[Material provided Boundary: Start]

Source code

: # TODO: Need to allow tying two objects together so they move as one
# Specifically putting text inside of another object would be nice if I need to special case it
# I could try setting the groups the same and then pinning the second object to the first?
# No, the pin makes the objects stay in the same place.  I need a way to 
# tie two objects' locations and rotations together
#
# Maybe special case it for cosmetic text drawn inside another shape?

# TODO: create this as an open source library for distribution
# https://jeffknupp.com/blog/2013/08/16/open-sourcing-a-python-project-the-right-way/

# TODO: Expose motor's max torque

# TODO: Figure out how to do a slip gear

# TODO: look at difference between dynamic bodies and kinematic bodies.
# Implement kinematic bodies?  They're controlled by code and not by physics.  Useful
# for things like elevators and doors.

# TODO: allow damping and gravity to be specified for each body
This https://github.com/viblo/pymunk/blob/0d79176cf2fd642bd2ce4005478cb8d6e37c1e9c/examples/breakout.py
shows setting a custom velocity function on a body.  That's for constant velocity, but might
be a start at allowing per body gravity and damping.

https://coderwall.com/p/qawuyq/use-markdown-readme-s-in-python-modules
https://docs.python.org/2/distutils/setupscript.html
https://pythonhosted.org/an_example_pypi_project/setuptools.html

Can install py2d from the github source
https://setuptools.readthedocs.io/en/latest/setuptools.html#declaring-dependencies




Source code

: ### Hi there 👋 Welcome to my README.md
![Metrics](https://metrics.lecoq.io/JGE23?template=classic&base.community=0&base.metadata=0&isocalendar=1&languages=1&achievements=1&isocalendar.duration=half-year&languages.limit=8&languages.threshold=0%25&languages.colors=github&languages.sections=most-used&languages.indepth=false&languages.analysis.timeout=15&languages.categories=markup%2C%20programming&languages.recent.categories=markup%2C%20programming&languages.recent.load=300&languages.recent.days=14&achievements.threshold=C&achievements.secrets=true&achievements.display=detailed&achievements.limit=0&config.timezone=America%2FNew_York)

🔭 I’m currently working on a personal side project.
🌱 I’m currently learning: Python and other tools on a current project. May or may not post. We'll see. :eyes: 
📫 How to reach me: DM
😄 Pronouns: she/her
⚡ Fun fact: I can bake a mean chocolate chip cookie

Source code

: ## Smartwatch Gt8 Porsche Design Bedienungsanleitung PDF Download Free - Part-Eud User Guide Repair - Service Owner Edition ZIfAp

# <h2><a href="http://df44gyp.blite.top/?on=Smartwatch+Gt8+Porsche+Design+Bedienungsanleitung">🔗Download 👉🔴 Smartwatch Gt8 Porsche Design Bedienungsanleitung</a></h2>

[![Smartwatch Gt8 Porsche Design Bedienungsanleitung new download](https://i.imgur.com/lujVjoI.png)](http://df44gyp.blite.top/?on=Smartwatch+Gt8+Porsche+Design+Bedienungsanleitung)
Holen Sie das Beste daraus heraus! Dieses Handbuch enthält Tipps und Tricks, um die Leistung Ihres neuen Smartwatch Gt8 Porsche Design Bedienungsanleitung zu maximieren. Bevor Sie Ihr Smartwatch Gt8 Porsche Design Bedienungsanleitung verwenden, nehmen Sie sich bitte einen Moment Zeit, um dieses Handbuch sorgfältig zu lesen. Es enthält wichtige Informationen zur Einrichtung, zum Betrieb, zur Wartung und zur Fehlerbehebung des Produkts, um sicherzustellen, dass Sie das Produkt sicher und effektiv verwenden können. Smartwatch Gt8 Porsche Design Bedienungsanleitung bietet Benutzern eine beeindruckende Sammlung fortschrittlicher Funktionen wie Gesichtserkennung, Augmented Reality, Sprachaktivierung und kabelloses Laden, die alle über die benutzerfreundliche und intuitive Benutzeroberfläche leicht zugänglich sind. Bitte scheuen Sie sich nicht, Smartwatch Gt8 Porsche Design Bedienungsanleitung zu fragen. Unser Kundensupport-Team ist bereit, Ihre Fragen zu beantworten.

[Material provided Boundary: End]

▶ [Assigned task] Exactly as they stand, please print the lines from the first line of the records above down to the line that includes "# TODO: look", both of those included and no others.

▶ [Solution to this task]
Source code

: # TODO: Need to allow tying two objects together so they move as one
# Specifically putting text inside of another object would be nice if I need to special case it
# I could try setting the groups the same and then pinning the second object to the first?
# No, the pin makes the objects stay in the same place.  I need a way to 
# tie two objects' locations and rotations together
#
# Maybe special case it for cosmetic text drawn inside another shape?

# TODO: create this as an open source library for distribution
# https://jeffknupp.com/blog/2013/08/16/open-sourcing-a-python-project-the-right-way/

# TODO: Expose motor's max torque

# TODO: Figure out how to do a slip gear

# TODO: look at difference between dynamic bodies and kinematic bodies.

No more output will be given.